Introduction

Encapsulation is one of the most important concepts in software design. It is an important tool in being able to modularize your code, and protect against changes in dependencies, and to give yourself the flexibility to choose and experiment with different implementations.

Encapsulation is the notion that data is hidden from consumers. In this case, consumers are the other pieces of software using the piece you are using. Encapsulation requires a separation of code into two part: the interface and the implementation.

The interface is the contract to the outside, and it is the only thing that consumers interact with. The implementation is what is under the covers. In object orientated languages, this interface is very explicit, typically as public methods of a class, or to even further encapsulate, as an abstract base class returned through some kind of generic construction pattern, such as a factory.

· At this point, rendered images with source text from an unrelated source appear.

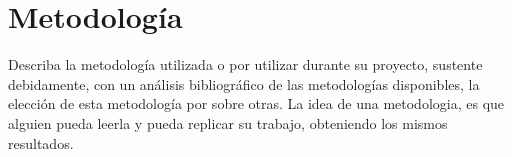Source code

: \chapter{Metodología} %
\label{sec:Metodologia} %

Describa la metodología utilizada o por utilizar durante su proyecto, sustente debidamente, con un análisis bibliográfico de las metodologías disponibles, la elección de esta metodología por sobre otras. La idea de una metodologia, es que alguien pueda leerla y pueda replicar su trabajo, obteniendo los mismos resultados. 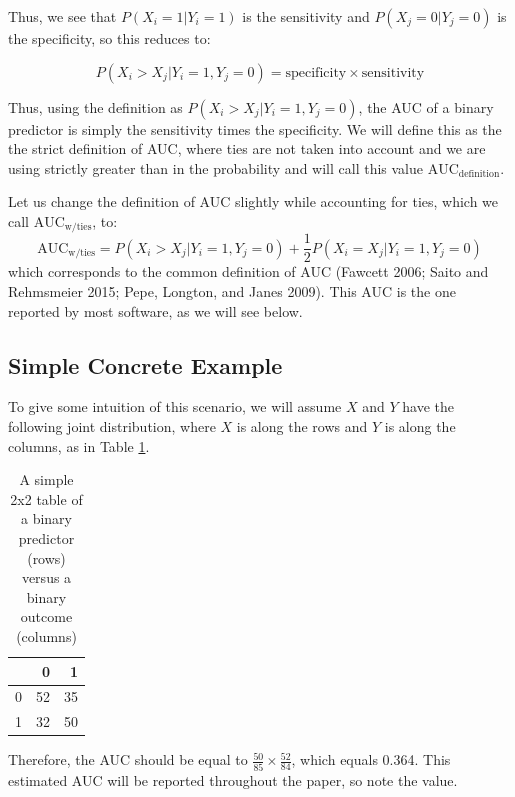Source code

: \documentclass[smallextended]{svjour3}       %
\begin{document}
Thus, we see that \(P(X_{i} =1 | Y_{i} = 1)\) is the sensitivity and
\(P(X_{j} =0 | Y_{j} = 0)\) is the specificity, so this reduces to:

\begin{equation}
P(X_{i} > X_{j} | Y_{i} = 1, Y_{j} = 0) = \text{specificity} \times \text{sensitivity} \label{eq:expand}
\end{equation}

Thus, using the definition as
\(P(X_{i} > X_{j} | Y_{i} = 1, Y_{j} = 0)\), the AUC of a binary
predictor is simply the sensitivity times the specificity. We will
define this as the the strict definition of AUC, where ties are not
taken into account and we are using strictly greater than in the
probability and will call this value \(\text{AUC}_{\text{definition}}\).

Let us change the definition of AUC slightly while accounting for ties,
which we call \(\text{AUC}_{\text{w/ties}}\), to: \[
\text{AUC}_{\text{w/ties}} = P(X_{i} > X_{j} | Y_{i} = 1, Y_{j} = 0) + \frac{1}{2} P(X_{i} = X_{j} | Y_{i} = 1, Y_{j} = 0)
\] which corresponds to the common definition of AUC (Fawcett 2006;
Saito and Rehmsmeier 2015; Pepe, Longton, and Janes 2009). This AUC is
the one reported by most software, as we will see below.

\hypertarget{simple-concrete-example}{%
\subsection{Simple Concrete Example}\label{simple-concrete-example}}

To give some intuition of this scenario, we will assume \(X\) and \(Y\)
have the following joint distribution, where \(X\) is along the rows and
\(Y\) is along the columns, as in Table \ref{tab:create_tab}.

\begin{table}[ht]

\caption{\label{tab:create_tab}A simple 2x2 table of a binary predictor (rows) versus a binary outcome (columns)}
\centering
\begin{tabular}{l|r|r}
\hline
  & 0 & 1\\
\hline
0 & 52 & 35\\
\hline
1 & 32 & 50\\
\hline
\end{tabular}
\end{table}

Therefore, the AUC should be equal to
\(\frac{50}{85} \times \frac{52}{84}\), which equals 0.364. This
estimated AUC will be reported throughout the paper, so note the value.
\end{document}
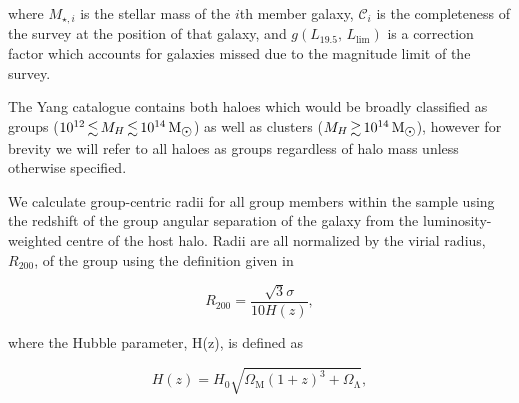 \documentclass[a4paper,fleqn,usenatbib]{mnras}
\newcommand{\Msun}{\,\mathrm{M_{\sun}}}
\begin{document}
\noindent
where $M_{\star,i}$ is the stellar mass of the $i$th member galaxy,
$\mathcal{C}_i$ is the completeness of the survey at the position of
that galaxy, and $g(L_{19.5},\,L_{\text{lim}})$ is a correction factor
which accounts for galaxies missed due to the magnitude limit of the
survey.
\par
The Yang catalogue contains both haloes which would be broadly classified as
groups ($10^{12} \la M_H \la 10^{14}\Msun$) as well as clusters ($M_H
\ga 10^{14}\Msun$), however for brevity we will refer to all haloes as
groups regardless of halo mass unless otherwise specified.
\par
We calculate group-centric radii for all group members within the
sample using the redshift of the group angular separation of the galaxy from the
luminosity-weighted centre of the host halo.  Radii are
all normalized by the virial radius, $R_{200}$, of the group using the
definition given in \citet{carlberg1997}

\begin{equation}
  R_{200} = \frac{\sqrt{3} \sigma}{10 H(z)},
\end{equation}

\noindent
where the Hubble parameter, H(z), is defined as

\begin{equation}
  H(z) = H_0 \sqrt{\Omega_\mathrm{M} (1+z)^3 +
    \Omega_\mathrm{\Lambda}},
\end{equation}
\end{document}
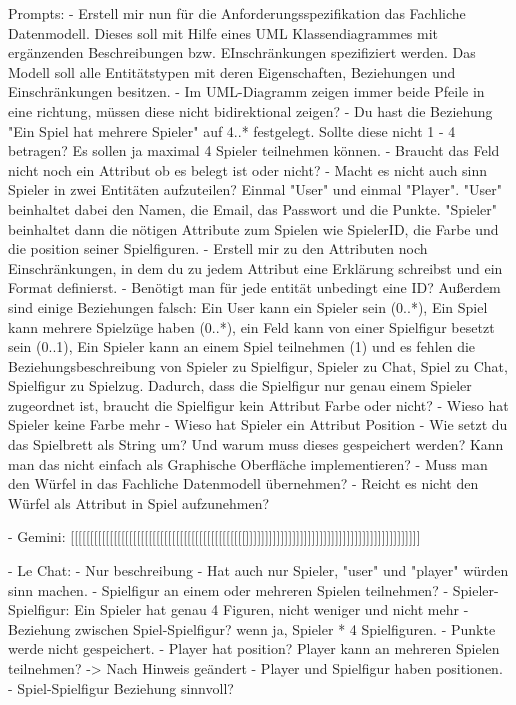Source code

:     Prompts:
        - Erstell mir nun für die Anforderungsspezifikation das Fachliche Datenmodell. Dieses soll mit Hilfe eines UML Klassendiagrammes mit ergänzenden Beschreibungen bzw. EInschränkungen spezifiziert werden. Das Modell soll alle Entitätstypen mit deren Eigenschaften, Beziehungen und Einschränkungen besitzen.
        - Im UML-Diagramm zeigen immer beide Pfeile in eine richtung, müssen diese nicht bidirektional zeigen?
        - Du hast die Beziehung "Ein Spiel hat mehrere Spieler" auf 4..* festgelegt. Sollte diese nicht 1 - 4 betragen? Es sollen ja maximal 4 Spieler teilnehmen können.
        - Braucht das Feld nicht noch ein Attribut ob es belegt ist oder nicht?
        - Macht es nicht auch sinn Spieler in zwei Entitäten aufzuteilen? Einmal "User" und einmal "Player".  "User" beinhaltet dabei den Namen, die Email, das Passwort und die Punkte. "Spieler" beinhaltet dann die nötigen Attribute zum Spielen wie SpielerID, die Farbe und die position seiner Spielfiguren.
        - Erstell mir zu den Attributen noch Einschränkungen, in dem du zu jedem Attribut eine Erklärung schreibst und ein Format definierst.
        - Benötigt man für jede entität unbedingt eine ID? Außerdem sind einige Beziehungen falsch: Ein User kann ein Spieler sein (0..*), Ein Spiel kann mehrere Spielzüge haben (0..*), ein Feld kann von einer Spielfigur besetzt sein (0..1), Ein Spieler kann an einem Spiel teilnehmen (1) und es fehlen die Beziehungsbeschreibung von Spieler zu Spielfigur, Spieler zu Chat, Spiel zu Chat, Spielfigur zu Spielzug. Dadurch, dass die Spielfigur nur genau einem Spieler zugeordnet ist, braucht die Spielfigur kein Attribut Farbe oder nicht?
        - Wieso hat Spieler keine Farbe mehr
        - Wieso hat Spieler ein Attribut Position
        - Wie setzt du das Spielbrett als String um? Und warum muss dieses gespeichert werden? Kann man das nicht einfach als Graphische Oberfläche implementieren?
        - Muss man den Würfel in das Fachliche Datenmodell übernehmen? 
        - Reicht es nicht den Würfel als Attribut in Spiel aufzunehmen?

        - Gemini: [[[[[[[[[[[[[[[[[[[[[[[[[[[[[[[[[[[[[[[[[[[[[]]]]]]]]]]]]]]]]]]]]]]]]]]]]]]]]]]]]]]]]]]]]]


- Le Chat:
    - Nur beschreibung
    - Hat auch nur Spieler, "user" und "player" würden sinn machen.
    - Spielfigur an einem oder mehreren Spielen teilnehmen?
    - Spieler-Spielfigur: Ein Spieler hat genau 4 Figuren, nicht weniger und nicht mehr
    - Beziehung zwischen Spiel-Spielfigur? wenn ja, Spieler * 4 Spielfiguren.
    - Punkte werde nicht gespeichert.
    - Player hat position? Player kann an mehreren Spielen teilnehmen? -> Nach Hinweis geändert
    - Player und Spielfigur haben positionen.
    - Spiel-Spielfigur Beziehung sinnvoll?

C is able to emulate basic encapsulation pretty easily, but it is in a very different way than other languages. There are three facets to handling an encapsulated interface in C: Opaque Pointers, Static Functions, and the use of multiple Compilation Units.

That is what I’ll go over here. In the future, we’ll continue this and talk about other things we can do. Our driving example will be to implement a basic stack. The code is in the stack sample here: https://bitbucket.org/wgunther/learn-c

The Interface

We will maintain two compilation units. The first will be for the stack implementation, and the second will be for the main function, which will just run our unit tests.

Our first step is to write the interface. This will be in stack.h, and it represents both the functionality we have to implement, and the contract with the consuming code. This will be the only way the consuming code will interact with stacks.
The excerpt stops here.